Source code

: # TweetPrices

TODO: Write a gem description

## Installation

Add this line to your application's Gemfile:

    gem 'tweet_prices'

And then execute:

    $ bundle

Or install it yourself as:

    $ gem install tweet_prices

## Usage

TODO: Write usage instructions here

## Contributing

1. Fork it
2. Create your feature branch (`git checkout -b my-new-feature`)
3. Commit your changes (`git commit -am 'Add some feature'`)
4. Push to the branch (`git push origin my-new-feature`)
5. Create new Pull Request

--

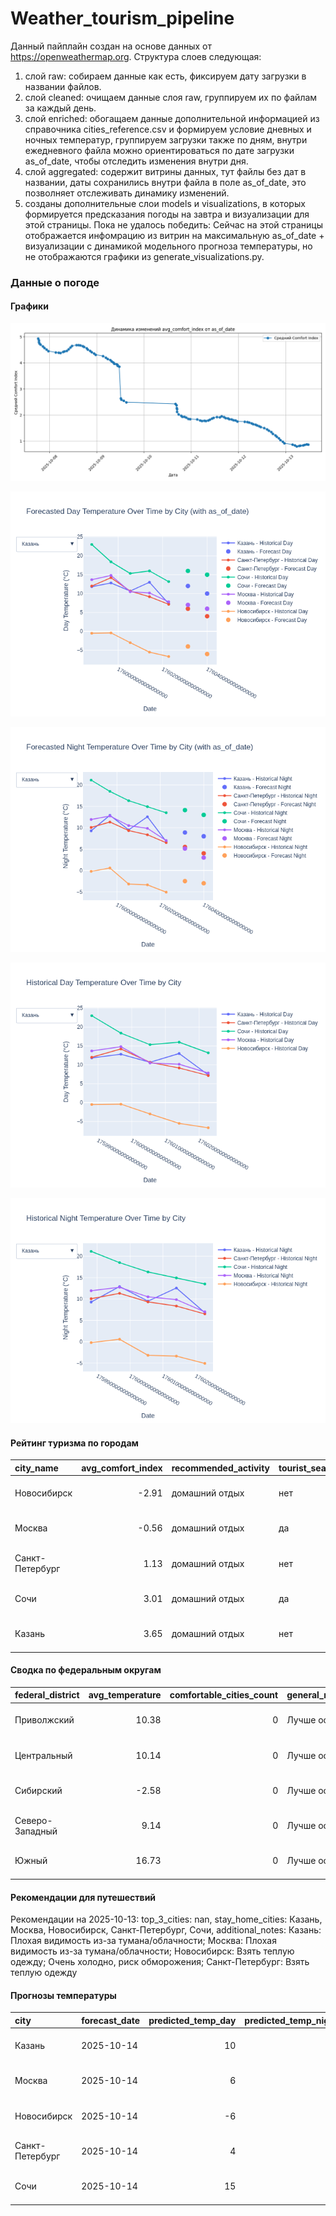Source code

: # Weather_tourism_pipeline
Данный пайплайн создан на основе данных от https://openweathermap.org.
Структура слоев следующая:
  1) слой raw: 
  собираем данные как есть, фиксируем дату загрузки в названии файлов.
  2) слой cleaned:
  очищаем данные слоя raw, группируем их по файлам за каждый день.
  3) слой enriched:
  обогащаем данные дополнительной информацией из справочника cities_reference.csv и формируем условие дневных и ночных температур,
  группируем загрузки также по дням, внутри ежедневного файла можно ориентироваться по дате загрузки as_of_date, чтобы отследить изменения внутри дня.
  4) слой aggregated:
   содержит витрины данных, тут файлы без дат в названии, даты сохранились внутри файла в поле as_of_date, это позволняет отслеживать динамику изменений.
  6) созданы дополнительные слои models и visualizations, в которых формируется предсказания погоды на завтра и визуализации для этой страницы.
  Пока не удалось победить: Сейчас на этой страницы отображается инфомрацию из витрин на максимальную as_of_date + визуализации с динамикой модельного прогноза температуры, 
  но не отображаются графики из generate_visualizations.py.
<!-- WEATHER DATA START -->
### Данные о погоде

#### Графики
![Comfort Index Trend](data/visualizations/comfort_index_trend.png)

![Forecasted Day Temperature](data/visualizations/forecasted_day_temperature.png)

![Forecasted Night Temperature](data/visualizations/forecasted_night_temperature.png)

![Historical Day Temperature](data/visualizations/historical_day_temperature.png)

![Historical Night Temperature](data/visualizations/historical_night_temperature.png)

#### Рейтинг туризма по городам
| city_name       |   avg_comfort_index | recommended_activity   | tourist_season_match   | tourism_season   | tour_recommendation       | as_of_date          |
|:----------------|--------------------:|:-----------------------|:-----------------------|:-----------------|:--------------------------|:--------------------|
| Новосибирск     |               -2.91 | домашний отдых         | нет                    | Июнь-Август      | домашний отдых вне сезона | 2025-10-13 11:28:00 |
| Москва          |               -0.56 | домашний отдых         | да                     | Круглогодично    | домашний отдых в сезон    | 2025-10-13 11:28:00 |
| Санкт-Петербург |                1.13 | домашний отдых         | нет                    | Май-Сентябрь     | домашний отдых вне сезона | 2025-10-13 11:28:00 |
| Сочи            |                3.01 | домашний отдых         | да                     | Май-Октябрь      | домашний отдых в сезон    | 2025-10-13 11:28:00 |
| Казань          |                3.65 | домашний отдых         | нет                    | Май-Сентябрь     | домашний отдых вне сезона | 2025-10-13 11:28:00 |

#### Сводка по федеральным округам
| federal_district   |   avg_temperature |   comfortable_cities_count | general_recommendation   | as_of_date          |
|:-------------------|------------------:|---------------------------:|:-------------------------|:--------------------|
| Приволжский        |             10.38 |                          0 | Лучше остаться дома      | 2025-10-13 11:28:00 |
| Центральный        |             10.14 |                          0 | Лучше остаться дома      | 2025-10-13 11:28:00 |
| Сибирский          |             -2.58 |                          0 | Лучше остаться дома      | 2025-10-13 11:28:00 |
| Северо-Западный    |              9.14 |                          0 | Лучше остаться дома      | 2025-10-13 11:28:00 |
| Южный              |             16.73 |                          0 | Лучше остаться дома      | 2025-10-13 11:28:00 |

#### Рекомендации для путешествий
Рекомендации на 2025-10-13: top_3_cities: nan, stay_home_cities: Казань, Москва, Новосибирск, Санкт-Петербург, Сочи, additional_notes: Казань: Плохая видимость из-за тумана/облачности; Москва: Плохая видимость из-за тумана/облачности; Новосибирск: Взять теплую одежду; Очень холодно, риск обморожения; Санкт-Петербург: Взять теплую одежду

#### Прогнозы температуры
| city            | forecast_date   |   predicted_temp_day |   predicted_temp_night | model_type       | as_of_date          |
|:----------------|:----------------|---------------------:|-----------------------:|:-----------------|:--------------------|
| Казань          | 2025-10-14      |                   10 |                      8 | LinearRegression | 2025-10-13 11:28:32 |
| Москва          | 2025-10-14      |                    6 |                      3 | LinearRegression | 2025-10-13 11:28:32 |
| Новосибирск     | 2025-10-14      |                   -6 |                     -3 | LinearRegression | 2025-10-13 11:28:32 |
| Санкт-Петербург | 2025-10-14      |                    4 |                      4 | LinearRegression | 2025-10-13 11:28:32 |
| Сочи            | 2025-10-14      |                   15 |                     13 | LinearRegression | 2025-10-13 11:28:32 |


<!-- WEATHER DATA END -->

* * *

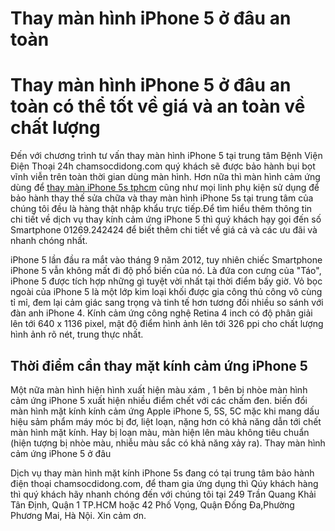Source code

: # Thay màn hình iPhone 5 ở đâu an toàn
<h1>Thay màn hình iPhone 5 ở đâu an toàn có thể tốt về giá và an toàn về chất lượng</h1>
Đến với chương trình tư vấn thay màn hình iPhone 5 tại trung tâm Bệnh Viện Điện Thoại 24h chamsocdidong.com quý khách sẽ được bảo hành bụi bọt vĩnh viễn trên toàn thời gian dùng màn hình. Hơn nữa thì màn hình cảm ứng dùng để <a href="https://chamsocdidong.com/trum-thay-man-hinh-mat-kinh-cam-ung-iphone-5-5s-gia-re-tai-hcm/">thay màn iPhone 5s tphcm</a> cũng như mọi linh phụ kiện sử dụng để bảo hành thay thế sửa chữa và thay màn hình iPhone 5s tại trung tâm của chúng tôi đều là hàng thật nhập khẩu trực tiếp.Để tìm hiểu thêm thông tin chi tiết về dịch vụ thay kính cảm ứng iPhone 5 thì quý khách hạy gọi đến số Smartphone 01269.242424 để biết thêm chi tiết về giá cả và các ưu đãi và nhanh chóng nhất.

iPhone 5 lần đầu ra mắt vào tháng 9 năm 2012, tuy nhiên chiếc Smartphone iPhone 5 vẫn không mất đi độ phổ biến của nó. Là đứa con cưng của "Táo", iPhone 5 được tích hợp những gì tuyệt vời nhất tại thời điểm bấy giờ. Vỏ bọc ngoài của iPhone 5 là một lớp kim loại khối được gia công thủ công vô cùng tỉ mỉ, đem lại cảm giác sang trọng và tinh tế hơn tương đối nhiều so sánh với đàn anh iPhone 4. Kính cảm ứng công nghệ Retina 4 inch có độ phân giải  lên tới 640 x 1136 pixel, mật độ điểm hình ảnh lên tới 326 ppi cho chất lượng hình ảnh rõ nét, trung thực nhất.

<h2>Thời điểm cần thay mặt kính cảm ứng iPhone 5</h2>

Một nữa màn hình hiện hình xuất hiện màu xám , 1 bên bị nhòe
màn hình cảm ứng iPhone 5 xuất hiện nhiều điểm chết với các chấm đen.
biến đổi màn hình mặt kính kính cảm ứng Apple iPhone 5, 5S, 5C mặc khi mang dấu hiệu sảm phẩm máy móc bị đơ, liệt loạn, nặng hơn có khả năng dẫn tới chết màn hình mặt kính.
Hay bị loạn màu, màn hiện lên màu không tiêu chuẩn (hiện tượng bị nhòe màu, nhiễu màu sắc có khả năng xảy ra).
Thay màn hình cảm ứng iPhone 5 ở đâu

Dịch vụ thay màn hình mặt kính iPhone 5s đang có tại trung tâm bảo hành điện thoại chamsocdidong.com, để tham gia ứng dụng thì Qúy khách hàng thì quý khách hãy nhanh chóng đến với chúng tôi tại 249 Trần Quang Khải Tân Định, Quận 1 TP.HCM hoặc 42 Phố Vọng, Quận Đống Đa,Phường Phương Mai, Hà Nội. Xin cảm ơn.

▸ **EXERCISE**:
Considering only the material above, set down every line from the one with "Add this line" to the one with "5. Create new Pull Request", inclusive, exactly as written.

▸ **ANSWER BOX**:
Add this line to your application's Gemfile:

    gem 'tweet_prices'

And then execute:

    $ bundle

Or install it yourself as:

    $ gem install tweet_prices

## Usage

TODO: Write usage instructions here

## Contributing

1. Fork it
2. Create your feature branch (`git checkout -b my-new-feature`)
3. Commit your changes (`git commit -am 'Add some feature'`)
4. Push to the branch (`git push origin my-new-feature`)
5. Create new Pull Request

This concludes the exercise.